[Items from a dataset]
***

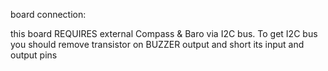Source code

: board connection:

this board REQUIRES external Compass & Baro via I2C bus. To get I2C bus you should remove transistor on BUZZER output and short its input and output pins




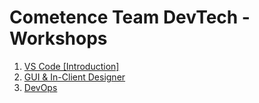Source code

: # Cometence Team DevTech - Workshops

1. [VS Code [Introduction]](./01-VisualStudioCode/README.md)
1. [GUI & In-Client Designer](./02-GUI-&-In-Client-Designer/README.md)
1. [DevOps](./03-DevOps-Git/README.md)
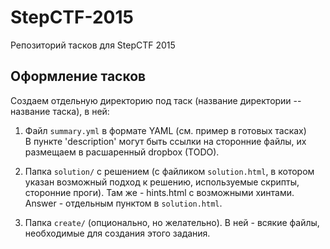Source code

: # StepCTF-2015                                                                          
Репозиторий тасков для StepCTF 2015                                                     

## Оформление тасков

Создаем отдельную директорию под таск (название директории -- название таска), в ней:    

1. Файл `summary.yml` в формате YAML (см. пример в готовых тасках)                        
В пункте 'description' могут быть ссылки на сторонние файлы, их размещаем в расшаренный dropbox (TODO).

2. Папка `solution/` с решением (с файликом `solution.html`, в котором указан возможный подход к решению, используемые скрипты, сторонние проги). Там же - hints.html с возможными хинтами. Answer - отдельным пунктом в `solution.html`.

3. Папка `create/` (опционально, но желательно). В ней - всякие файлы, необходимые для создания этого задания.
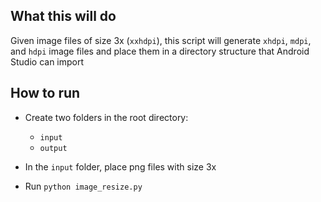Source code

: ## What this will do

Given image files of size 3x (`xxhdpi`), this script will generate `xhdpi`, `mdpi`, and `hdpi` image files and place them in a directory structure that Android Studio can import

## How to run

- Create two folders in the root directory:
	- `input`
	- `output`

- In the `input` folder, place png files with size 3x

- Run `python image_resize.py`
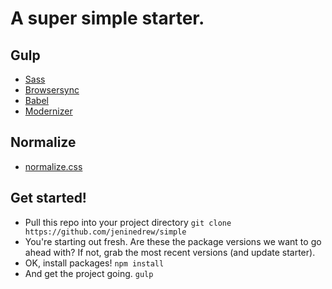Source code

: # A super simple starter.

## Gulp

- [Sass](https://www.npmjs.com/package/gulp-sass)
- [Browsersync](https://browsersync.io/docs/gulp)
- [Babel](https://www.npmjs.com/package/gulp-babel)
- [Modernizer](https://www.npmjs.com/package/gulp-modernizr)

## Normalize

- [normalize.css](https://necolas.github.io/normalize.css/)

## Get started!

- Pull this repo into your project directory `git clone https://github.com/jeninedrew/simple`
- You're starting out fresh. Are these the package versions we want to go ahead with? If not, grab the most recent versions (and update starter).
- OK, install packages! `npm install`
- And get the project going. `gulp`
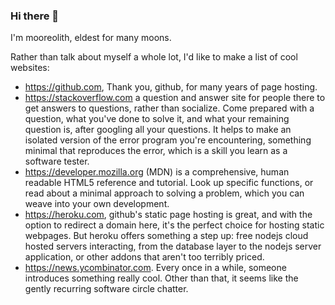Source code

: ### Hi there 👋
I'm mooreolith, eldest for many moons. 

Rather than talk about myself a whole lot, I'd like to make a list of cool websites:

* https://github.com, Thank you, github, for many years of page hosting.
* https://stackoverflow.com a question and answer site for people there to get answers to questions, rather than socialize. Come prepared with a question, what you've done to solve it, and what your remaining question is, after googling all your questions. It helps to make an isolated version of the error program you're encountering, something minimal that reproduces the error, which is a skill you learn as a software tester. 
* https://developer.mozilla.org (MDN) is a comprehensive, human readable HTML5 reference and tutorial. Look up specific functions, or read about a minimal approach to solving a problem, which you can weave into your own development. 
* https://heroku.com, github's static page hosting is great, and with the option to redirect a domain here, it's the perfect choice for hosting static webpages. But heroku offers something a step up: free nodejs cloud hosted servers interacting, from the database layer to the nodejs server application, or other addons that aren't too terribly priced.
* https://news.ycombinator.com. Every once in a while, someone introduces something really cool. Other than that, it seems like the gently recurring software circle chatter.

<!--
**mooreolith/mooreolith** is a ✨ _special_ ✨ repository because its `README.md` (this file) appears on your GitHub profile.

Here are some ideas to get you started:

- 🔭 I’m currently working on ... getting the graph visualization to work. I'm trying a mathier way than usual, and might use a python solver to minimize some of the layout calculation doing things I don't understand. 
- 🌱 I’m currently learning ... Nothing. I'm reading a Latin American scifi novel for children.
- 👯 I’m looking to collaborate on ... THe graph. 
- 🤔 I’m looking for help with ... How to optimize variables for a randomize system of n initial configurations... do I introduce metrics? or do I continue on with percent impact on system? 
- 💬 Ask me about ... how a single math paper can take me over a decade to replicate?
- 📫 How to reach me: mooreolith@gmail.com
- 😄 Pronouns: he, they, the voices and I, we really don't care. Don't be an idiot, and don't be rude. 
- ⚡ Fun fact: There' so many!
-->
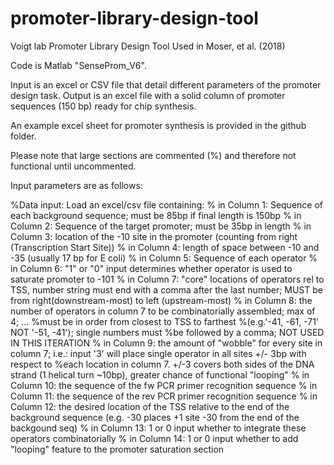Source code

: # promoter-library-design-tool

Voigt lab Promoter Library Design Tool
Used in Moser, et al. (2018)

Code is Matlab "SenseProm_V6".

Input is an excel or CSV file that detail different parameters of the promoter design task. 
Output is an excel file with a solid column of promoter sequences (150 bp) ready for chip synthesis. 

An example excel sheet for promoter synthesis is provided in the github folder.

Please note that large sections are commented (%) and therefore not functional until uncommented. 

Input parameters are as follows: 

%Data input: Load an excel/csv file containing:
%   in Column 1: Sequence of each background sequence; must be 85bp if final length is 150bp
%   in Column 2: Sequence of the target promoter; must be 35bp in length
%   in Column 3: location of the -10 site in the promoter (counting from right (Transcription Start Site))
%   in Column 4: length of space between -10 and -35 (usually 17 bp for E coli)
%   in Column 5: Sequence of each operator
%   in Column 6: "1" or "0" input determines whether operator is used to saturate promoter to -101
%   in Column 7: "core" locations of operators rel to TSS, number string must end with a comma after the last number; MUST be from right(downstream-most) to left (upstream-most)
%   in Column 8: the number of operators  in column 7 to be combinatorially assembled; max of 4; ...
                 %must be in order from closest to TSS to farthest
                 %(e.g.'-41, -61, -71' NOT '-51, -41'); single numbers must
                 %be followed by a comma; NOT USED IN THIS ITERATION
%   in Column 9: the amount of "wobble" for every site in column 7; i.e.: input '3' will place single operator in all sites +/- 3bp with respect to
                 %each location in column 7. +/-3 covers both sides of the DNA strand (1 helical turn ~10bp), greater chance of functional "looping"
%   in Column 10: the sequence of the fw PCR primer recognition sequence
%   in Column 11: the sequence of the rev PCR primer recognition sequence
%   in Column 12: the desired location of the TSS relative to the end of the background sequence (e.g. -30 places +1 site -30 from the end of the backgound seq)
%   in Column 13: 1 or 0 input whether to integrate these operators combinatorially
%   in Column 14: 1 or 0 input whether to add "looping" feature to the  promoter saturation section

***

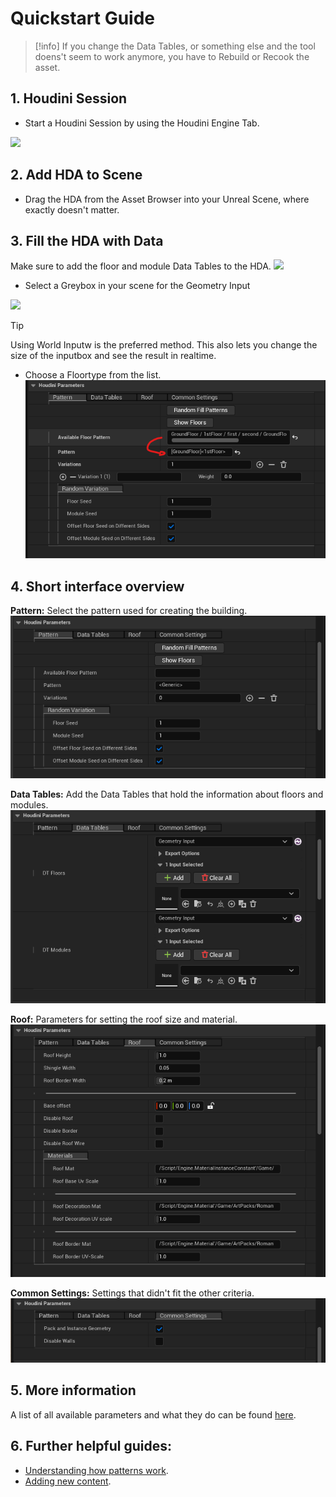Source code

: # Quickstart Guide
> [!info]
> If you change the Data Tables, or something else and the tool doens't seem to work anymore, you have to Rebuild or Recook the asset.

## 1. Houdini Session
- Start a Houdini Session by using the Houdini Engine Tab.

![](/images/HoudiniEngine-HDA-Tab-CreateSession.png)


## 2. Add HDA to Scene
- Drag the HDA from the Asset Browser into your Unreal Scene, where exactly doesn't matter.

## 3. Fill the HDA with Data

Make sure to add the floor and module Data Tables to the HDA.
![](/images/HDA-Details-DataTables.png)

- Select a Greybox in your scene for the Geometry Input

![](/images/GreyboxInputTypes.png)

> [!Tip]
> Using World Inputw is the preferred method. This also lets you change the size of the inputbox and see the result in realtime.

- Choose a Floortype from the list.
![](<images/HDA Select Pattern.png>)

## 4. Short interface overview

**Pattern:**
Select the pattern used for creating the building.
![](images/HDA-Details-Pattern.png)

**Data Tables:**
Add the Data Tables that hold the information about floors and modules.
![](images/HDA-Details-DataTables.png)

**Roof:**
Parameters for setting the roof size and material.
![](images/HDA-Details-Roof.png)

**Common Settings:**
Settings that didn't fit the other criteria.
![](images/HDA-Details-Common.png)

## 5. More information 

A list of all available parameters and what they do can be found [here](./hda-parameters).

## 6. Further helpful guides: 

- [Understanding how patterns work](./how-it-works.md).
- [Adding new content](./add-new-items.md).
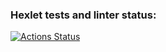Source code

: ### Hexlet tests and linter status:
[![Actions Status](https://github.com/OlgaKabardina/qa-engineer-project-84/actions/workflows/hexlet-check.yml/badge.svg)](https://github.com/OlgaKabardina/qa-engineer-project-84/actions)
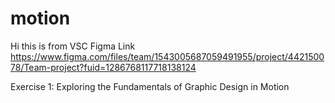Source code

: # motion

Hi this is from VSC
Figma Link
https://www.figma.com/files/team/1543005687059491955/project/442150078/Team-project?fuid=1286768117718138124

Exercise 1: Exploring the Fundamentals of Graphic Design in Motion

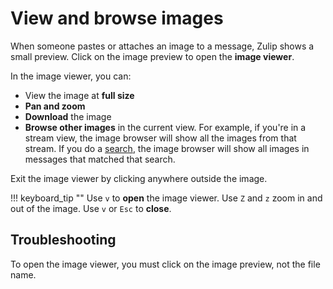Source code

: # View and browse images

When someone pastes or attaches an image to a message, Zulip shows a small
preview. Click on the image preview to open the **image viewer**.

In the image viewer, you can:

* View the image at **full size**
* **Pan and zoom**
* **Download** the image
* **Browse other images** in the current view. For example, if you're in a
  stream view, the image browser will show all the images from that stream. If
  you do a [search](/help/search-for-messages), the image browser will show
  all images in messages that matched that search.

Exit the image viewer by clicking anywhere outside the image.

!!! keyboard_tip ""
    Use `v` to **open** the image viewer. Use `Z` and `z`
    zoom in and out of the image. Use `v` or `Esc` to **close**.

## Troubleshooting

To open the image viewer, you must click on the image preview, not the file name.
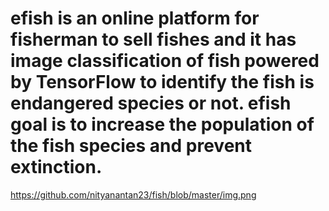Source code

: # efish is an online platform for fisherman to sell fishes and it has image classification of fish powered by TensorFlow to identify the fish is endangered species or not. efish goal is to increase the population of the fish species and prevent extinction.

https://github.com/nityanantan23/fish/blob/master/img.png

***

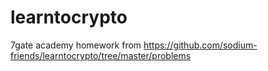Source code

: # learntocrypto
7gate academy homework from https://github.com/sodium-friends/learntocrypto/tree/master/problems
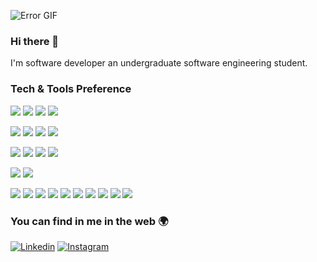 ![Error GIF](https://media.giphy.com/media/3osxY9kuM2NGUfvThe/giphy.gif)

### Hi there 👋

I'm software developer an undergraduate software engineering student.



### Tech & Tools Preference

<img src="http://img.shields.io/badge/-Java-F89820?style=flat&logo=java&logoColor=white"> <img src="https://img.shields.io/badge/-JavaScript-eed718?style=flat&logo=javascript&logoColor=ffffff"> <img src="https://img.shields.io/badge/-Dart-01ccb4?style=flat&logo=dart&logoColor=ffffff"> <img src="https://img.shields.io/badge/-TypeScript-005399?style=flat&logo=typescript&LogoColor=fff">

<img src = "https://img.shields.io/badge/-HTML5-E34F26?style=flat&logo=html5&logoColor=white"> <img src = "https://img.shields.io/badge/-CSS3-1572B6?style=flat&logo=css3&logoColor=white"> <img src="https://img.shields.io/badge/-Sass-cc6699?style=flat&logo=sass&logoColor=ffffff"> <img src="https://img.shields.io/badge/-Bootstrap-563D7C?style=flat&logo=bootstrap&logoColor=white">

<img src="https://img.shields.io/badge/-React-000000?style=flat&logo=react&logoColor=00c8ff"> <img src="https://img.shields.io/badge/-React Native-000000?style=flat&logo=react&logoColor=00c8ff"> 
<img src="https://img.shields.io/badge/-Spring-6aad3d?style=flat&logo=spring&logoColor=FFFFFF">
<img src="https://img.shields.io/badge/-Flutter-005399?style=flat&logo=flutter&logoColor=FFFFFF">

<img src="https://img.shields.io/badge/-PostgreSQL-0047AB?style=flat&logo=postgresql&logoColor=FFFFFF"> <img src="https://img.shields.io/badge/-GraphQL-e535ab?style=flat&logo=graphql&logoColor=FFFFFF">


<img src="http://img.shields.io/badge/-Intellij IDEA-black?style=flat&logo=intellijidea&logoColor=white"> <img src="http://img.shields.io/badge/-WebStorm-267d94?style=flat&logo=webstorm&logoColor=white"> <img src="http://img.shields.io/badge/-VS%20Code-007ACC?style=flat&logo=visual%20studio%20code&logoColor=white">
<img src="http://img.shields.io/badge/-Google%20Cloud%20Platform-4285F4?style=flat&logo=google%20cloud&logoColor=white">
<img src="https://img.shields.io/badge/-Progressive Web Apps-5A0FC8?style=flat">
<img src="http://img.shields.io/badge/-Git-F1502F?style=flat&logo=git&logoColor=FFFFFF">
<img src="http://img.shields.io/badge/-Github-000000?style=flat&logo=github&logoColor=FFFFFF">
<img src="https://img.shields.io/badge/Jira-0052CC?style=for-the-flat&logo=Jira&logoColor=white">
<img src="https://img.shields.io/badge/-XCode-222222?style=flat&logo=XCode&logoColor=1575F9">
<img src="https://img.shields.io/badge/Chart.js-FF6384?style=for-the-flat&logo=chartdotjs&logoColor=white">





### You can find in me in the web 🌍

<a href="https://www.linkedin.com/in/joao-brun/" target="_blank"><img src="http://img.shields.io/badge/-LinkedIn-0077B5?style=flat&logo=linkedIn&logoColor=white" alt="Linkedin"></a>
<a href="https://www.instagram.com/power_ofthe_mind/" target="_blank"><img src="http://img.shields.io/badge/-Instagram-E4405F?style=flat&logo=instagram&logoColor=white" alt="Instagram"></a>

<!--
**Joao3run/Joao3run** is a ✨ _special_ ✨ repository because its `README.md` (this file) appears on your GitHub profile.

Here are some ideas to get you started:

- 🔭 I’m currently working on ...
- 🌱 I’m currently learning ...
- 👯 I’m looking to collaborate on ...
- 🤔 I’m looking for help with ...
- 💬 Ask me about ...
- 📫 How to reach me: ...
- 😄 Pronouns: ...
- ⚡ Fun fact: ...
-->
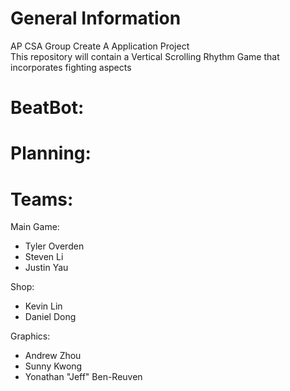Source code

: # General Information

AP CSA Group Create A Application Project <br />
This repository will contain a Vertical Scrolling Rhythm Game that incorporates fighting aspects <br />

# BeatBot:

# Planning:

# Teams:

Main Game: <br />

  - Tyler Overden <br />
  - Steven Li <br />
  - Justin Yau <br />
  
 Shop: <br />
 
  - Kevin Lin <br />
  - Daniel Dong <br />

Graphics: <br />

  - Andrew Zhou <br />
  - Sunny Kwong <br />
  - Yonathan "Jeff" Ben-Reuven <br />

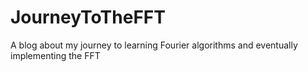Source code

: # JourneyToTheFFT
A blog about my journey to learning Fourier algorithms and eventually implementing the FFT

***

The answer should be all lines from the entries above that hold the word "about".

Result of this task:
Rather than talk about myself a whole lot, I'd like to make a list of cool websites:
* https://developer.mozilla.org (MDN) is a comprehensive, human readable HTML5 reference and tutorial. Look up specific functions, or read about a minimal approach to solving a problem, which you can weave into your own development. 
- 💬 Ask me about ... how a single math paper can take me over a decade to replicate?
Add the Data Tables that hold the information about floors and modules.
- 💬 Ask me about ...
A blog about my journey to learning Fourier algorithms and eventually implementing the FFT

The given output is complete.